In recent issues, Real Change has repeatedly published false or misleading statements on the very important and highly charged subject of police brutality.
First, in “The Wonder Year” (Jan. 7), George Howland Jr. wrote the Seattle police department “must decrease its use of excessive force and biased policing under the terms of a 2012 settlement with the U.S. Department of Justice (DOJ).” As detailed in a fall 2013 letter to the editor I wrote, the “biased policing” claim attributed to the DOJ is false. DOJ explicitly reported: “We do not make a finding that SPD engages in a pattern or practice of discriminatory policing.”
Second, in its Martin Luther King Day coverage (“Marching toward unity,” Jan. 21), Real Change published a photo caption describing protesters marching for “Oscar Perez-Giron, who was killed by a King County Sheriff’s Deputy on June 30, 2014. The 23-year-old man had been riding the light rail before being fatally shot at the SoDo Station. Authorities stated that he had neglected to pay the $2.50 fare.”
While technically true, the caption is very misleading. Authorities claimed Perez-Giron was shot during a struggle while attempting to shoot Deputy Malcolm Elliott. This is not implausible.
In 2008, José Chavez was beaten unconscious and robbed, suffered a broken jaw, sinus and cheekbone, and a concussion.

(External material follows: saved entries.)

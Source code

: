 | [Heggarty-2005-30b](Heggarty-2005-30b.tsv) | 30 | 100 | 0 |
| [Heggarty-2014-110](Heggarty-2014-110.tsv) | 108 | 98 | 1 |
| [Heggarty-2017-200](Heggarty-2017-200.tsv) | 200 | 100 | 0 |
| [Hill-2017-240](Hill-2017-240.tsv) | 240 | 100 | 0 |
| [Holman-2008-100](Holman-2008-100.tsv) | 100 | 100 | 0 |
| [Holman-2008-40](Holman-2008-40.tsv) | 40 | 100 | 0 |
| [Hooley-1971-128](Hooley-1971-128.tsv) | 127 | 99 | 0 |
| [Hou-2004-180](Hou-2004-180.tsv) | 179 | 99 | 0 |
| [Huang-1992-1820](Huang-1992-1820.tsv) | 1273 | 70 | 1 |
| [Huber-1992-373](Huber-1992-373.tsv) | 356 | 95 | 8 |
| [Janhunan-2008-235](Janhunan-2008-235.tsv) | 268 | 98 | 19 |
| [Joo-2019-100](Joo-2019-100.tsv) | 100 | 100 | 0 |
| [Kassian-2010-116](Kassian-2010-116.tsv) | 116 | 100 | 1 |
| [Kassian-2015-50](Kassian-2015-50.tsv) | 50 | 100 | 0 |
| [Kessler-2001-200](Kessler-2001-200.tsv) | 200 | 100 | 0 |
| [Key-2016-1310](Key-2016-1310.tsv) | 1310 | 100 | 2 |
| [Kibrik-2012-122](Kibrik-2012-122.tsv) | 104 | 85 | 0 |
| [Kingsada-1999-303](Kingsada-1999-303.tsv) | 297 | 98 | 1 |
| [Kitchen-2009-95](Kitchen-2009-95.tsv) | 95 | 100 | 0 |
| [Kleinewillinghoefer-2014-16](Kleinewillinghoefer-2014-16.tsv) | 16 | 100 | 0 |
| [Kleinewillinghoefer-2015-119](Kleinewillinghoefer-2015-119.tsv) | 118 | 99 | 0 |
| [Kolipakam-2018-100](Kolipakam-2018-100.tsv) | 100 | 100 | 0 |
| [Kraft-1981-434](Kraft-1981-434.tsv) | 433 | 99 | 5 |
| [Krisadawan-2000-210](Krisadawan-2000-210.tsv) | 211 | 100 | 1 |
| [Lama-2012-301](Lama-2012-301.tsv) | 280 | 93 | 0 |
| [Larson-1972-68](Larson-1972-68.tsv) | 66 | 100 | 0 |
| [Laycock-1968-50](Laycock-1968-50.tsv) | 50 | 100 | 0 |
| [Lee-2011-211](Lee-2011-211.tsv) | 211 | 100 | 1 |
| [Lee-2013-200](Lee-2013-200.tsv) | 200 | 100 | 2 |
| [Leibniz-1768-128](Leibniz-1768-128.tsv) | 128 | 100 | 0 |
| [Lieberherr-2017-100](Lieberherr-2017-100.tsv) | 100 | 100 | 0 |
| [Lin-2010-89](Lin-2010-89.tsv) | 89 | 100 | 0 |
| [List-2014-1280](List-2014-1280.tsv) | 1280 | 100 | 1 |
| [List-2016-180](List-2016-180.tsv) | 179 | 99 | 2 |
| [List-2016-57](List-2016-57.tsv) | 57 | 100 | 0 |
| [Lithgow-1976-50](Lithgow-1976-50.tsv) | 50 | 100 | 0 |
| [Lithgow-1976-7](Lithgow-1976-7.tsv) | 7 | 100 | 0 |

A witness identified Oscar Perez-Giron as one of the attackers, and he later pled guilty to robbery and assault with a deadly weapon.
The year before the Chavez attack, Perez-Giron was convicted of both felony and misdemeanor assault charges in two unrelated cases. None of this means Oscar Perez-Giron deserved to die last June nor does it exonerate the deputy who killed him, but it does strongly suggest that the situation on June 30, 2014, was more loaded and complex than Real Change led its readers to believe.
In his 1967 speech “Where Do We Go From Here?” the Rev. Dr. Martin Luther King, Jr. said in part: “I’m concerned about a better world. I’m concerned about justice; I’m concerned about brotherhood; I’m concerned about truth.” A better world will only be built on justice, brotherhood, and truth all together or not at all. It would be foolish for Real Change to simply report whatever government officials say as the gospel truth. It is likewise foolish to think playing fast and loose with the truth is helpful to any movement for good and lasting change.